Malgré sa bouille adorable, le raton laveur commence à poser problème en Wallonie. Ce qui préoccupe le plus: les œufs et oisillons d’espèces rares dont il se régale.

Leur population en Wallonie est estimée entre 50 000 et 75 000 individus, principalement au sud du sillon Sambre-et-Meuse. Dans la nature, on en compte entre deux et huit par kilomètre carré, mais aux abords des villages et des villes, où ils trouvent facilement gîte et couvert, leur densité peut atteindre une vingtaine d’individus au kilomètre carré, voire dépasser la centaine. Le raton laveur a pris ses aises chez nous, jusqu’à figurer en haut de la liste des espèces exotiques invasives, aux côtés du frelon asiatique, de la renouée du Japon et de la bernache du Canada.

Le raton laveur, bandit masqué opportuniste dans un nichoir à hulottes.
Le raton laveur, bandit masqué opportuniste dans un nichoir à hulottes. (c) Marc Paquay © marc paquay

Comme l’indiquent la toque du trappeur Davy Crockett (la queue à anneaux noirs et blancs, c’est lui) et le plus poilu des Gardiens de la Galaxie de Marvel (le teigneux mais si attachant Rocket Raccoon), le raton laveur est d’origine américaine. Il a été introduit par l’homme en Europe au début du XXe siècle. «Il y a eu plusieurs biais, précise la biologiste Vinciane Schockert, experte en mammifères pour le Demna (Département de l’étude du milieu naturel et agricole de la Région wallonne). En Allemagne, dans le Land de Hesse, le mammifère a été introduit pour servir de nouvelle espèce de chasse sportive. A partir des années 1920, dans l’est et le nord de l’Europe, il y a également eu des élevages pour la production de fourrure. Quand le commerce de la fourrure a périclité après-guerre, certains propriétaires les ont relâchés dans la nature. Et puis, il y a ces bases militaires américaines en France, où les soldats ont ramené des ratons d’Amérique du Nord comme mascottes. Quand ils sont repartis dans les années 1960, ils ont “oublié” de les reprendre avec eux. Ce fut le cas de la base militaire de Couvron-et-Aumencourt, dans les Ardennes françaises.»

« On les voit remonter le ruisseau, retournant les pierres et mangeant tout ce qu’ils trouvent. »

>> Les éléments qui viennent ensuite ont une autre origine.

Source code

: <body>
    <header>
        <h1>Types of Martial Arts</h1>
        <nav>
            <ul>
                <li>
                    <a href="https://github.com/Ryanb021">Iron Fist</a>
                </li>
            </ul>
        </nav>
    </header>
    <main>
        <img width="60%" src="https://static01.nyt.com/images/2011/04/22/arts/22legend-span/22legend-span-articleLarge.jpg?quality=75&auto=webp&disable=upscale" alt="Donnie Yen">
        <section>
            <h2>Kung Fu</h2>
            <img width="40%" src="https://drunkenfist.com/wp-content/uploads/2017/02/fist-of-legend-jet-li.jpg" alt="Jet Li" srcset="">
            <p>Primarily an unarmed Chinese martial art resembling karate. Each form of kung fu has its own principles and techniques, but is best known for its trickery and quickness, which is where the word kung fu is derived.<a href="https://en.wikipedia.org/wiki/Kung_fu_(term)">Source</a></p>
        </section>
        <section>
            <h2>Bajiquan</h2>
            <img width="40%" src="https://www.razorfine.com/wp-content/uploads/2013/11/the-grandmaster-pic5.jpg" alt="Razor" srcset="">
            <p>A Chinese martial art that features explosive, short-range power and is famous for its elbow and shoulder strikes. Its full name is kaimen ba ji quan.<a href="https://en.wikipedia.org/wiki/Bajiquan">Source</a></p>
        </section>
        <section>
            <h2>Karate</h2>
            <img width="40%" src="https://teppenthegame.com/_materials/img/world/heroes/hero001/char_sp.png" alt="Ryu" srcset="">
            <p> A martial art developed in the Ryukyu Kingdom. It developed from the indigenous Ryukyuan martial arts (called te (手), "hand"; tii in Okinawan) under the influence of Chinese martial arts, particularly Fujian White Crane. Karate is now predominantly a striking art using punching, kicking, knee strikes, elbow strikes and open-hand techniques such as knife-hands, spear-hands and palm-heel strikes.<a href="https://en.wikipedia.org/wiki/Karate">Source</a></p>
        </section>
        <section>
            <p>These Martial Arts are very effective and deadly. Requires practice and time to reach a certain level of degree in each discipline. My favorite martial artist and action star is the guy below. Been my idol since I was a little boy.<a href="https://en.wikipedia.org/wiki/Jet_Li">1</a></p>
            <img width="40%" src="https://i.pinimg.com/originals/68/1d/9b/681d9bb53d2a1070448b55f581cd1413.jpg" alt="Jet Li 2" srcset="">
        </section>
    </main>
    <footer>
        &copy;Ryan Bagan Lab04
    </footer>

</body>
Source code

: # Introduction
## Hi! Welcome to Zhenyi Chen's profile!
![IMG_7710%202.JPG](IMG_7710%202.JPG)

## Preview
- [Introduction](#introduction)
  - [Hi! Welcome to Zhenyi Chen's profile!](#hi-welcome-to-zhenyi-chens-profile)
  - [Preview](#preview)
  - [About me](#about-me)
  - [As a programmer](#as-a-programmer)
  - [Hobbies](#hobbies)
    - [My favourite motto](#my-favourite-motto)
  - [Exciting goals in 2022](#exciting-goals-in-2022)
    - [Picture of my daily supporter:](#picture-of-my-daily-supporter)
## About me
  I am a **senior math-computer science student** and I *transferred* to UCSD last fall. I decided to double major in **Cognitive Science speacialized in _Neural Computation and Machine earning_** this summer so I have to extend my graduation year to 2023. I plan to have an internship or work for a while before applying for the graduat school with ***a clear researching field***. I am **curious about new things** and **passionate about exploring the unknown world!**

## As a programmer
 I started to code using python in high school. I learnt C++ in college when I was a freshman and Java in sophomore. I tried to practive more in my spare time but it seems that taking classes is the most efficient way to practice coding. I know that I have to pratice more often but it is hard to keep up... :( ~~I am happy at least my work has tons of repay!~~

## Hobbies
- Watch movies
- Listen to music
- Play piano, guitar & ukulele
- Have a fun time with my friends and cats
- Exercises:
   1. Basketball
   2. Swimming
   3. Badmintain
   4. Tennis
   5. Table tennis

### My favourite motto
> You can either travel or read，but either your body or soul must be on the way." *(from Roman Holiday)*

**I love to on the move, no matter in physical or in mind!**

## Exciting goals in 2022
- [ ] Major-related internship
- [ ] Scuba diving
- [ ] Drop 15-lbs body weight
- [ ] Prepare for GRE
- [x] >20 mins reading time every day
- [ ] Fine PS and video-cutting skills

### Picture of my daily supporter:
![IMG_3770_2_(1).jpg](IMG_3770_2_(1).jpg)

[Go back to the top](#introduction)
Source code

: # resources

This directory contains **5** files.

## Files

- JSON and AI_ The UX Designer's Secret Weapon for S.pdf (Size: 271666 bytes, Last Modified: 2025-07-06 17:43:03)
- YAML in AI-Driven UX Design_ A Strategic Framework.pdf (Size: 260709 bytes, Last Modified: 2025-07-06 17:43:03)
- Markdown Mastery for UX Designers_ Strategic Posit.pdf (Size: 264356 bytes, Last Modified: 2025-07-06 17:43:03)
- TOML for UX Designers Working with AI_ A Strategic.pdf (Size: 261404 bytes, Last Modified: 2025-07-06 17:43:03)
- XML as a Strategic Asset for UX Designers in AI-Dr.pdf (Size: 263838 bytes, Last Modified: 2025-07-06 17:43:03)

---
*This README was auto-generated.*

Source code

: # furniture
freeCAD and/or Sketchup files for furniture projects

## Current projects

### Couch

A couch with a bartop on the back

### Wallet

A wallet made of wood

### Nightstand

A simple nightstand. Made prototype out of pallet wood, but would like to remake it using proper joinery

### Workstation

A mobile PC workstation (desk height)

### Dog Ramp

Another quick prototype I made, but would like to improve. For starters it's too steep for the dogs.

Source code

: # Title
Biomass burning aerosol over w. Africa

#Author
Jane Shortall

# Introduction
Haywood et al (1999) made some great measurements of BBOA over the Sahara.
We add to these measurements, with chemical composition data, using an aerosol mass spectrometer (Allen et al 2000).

En Belgique, la première observation du «procyon lotor» date de 1984, dans la vallée de l’Amblève. «Ensuite, les observations furent très disparates jusqu’au début des années 2000, souvent du côté est de la Région wallonne, retrace Vinciane Schockert. Les populations ont commencé à évoluer de façon importante au début des années 2000. On s’en est rendu compte grâce aux suivis sur les habitats de la loutre dans les bassins versants wallons: on y voyait de plus en plus de traces de présence de ratons laveurs, en particulier des empreintes. A partir de 2009-2010, les observations ont encore augmenté. Cela s’explique sans doute par les hivers devenus assez doux, qui favorisent leur survie hivernale.»

Un opportuniste

Yanick Collignon, lui aussi biologiste, coordinateur depuis une douzaine d’années du Contrat de rivière Semois-Chiers (qui dresse un inventaire des problématiques et établit des plans d’action avec les différents acteurs concernés), a pu constater la prolifération des ratons laveurs dans la vallée de la Semois. «Nous avons placé des pièges photo dans le cadre d’un projet en collaboration avec le WWF, qui vise à améliorer l’habitat de la loutre. Sur ces pièges photo, l’espèce qu’on retrouve le plus, c’est le raton laveur. On les voit à quatre ou cinq remonter le ruisseau en retournant les pierres et en mangeant tout ce qu’ils trouvent.»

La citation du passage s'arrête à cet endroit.